» **WHAT YOU WILL DO**:
Find all the lines in the material below with the word "instance", and copy them.

» **MATERIAL SHOWN**:
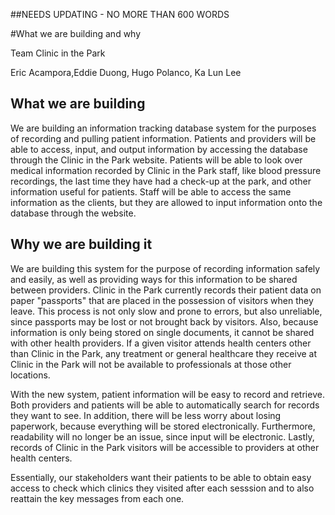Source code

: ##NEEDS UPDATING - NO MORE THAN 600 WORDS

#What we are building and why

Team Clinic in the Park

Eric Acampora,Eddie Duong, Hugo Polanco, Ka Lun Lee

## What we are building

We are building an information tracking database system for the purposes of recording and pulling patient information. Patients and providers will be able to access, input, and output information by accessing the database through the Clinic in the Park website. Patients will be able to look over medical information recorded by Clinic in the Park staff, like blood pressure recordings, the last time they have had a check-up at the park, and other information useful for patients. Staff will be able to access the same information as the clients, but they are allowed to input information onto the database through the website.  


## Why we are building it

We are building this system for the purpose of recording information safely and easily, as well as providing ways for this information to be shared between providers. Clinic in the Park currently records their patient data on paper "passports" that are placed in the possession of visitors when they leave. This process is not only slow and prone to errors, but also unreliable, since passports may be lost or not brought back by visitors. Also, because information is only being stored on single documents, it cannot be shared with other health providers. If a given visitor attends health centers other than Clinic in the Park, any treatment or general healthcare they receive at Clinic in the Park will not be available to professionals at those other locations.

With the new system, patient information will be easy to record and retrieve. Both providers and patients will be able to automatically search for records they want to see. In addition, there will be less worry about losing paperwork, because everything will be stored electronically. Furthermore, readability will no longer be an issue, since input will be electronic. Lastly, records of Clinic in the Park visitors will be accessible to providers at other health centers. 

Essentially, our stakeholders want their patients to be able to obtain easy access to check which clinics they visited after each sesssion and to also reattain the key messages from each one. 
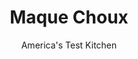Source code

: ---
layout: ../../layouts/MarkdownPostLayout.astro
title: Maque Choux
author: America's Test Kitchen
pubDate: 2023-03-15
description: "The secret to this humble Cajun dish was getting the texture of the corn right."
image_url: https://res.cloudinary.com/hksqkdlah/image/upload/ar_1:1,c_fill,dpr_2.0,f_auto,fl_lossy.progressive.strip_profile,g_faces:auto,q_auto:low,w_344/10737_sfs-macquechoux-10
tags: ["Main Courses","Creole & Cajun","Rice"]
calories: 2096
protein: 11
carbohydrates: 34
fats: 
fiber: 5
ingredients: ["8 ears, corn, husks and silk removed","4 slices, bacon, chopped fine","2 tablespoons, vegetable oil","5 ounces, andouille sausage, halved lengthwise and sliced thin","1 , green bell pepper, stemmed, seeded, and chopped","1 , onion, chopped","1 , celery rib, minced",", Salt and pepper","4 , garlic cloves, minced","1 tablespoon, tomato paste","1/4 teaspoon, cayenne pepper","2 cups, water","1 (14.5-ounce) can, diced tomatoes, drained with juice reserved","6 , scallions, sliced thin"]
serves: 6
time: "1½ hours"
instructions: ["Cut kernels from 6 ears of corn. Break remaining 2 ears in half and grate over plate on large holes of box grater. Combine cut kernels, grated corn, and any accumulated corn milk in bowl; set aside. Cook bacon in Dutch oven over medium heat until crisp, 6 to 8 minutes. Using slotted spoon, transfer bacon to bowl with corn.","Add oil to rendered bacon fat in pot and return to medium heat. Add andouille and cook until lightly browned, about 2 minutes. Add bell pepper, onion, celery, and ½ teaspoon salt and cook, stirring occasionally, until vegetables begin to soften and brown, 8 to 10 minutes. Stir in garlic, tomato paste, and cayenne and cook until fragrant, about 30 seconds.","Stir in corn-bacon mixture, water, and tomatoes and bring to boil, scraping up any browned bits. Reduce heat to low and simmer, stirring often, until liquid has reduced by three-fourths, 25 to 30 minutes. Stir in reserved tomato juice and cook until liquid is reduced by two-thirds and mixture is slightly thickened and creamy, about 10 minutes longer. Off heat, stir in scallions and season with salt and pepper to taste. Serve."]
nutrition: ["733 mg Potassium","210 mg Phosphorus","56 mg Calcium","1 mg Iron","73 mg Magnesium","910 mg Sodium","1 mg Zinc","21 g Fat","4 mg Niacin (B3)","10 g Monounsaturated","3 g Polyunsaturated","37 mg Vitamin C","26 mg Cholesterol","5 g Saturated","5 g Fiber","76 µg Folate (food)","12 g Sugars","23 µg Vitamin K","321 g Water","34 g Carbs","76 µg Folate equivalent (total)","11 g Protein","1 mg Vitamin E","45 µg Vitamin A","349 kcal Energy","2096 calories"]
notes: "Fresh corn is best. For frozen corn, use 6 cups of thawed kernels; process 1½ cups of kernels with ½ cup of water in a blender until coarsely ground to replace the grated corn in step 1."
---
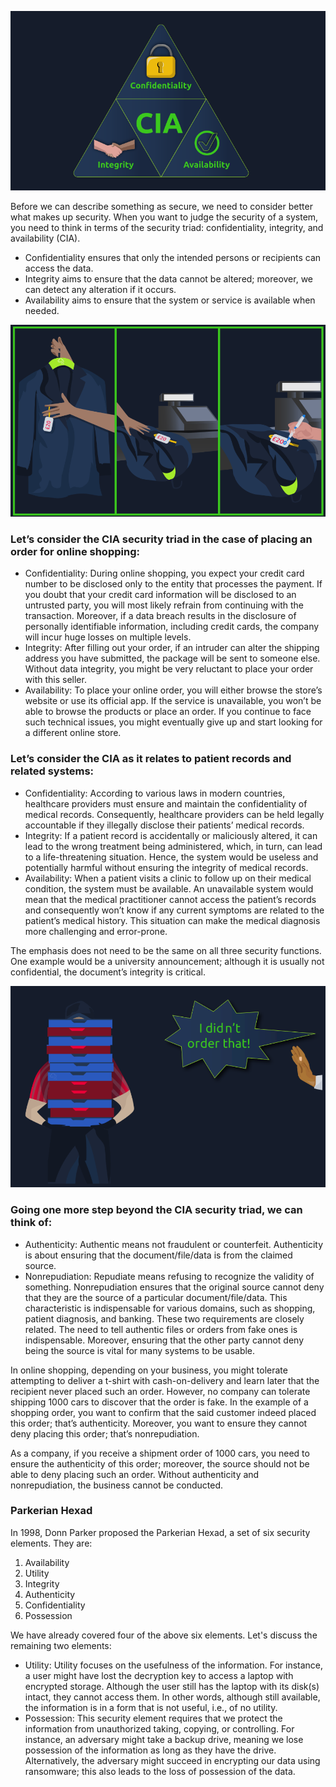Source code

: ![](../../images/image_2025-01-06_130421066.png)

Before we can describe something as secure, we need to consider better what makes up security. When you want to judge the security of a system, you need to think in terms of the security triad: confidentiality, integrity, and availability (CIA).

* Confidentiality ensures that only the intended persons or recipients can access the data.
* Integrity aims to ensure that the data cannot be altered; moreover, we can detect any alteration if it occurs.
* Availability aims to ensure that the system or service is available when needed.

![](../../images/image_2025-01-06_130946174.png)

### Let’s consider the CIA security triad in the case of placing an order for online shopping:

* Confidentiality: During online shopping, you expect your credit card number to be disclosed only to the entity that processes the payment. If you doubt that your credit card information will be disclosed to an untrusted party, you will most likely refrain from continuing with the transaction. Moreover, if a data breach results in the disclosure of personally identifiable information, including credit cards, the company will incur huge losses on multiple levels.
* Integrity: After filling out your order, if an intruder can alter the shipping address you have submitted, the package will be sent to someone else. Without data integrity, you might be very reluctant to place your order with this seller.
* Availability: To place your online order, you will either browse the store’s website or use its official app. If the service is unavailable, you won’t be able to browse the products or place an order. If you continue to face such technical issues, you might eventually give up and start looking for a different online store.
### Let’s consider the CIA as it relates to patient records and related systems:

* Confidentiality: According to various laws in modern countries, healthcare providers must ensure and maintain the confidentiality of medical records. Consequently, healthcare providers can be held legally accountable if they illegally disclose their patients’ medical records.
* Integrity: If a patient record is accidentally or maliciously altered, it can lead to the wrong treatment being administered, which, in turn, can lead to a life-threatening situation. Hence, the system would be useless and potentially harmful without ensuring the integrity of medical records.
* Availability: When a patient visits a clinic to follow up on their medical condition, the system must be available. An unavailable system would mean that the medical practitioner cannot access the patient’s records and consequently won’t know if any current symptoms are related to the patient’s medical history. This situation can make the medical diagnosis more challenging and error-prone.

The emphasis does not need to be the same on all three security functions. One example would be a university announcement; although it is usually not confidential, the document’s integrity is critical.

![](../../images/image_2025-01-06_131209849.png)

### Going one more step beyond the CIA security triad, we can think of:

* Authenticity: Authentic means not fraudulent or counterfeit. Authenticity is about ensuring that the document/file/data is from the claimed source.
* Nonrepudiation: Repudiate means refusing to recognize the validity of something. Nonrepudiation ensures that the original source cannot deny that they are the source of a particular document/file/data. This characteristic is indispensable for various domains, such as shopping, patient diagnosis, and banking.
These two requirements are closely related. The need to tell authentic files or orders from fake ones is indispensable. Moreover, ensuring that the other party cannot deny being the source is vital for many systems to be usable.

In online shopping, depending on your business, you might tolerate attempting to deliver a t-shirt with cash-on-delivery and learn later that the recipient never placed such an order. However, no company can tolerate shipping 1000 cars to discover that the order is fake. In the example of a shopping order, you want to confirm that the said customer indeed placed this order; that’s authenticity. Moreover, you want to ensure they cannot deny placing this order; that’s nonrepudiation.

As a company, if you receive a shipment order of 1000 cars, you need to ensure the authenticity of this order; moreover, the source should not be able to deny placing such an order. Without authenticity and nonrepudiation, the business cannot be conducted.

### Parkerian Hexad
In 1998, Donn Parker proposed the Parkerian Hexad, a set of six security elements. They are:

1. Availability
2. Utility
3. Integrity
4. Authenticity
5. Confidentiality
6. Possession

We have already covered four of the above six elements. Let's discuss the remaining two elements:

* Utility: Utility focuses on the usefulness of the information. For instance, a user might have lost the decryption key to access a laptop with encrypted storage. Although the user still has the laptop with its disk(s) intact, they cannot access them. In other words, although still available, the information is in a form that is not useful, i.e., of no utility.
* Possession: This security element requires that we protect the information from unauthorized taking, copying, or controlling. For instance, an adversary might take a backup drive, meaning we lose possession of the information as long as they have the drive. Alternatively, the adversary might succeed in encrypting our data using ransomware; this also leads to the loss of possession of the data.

» **SOLVED EXERCISE**:
* Utility: Utility focuses on the usefulness of the information. For instance, a user might have lost the decryption key to access a laptop with encrypted storage. Although the user still has the laptop with its disk(s) intact, they cannot access them. In other words, although still available, the information is in a form that is not useful, i.e., of no utility.
* Possession: This security element requires that we protect the information from unauthorized taking, copying, or controlling. For instance, an adversary might take a backup drive, meaning we lose possession of the information as long as they have the drive. Alternatively, the adversary might succeed in encrypting our data using ransomware; this also leads to the loss of possession of the data.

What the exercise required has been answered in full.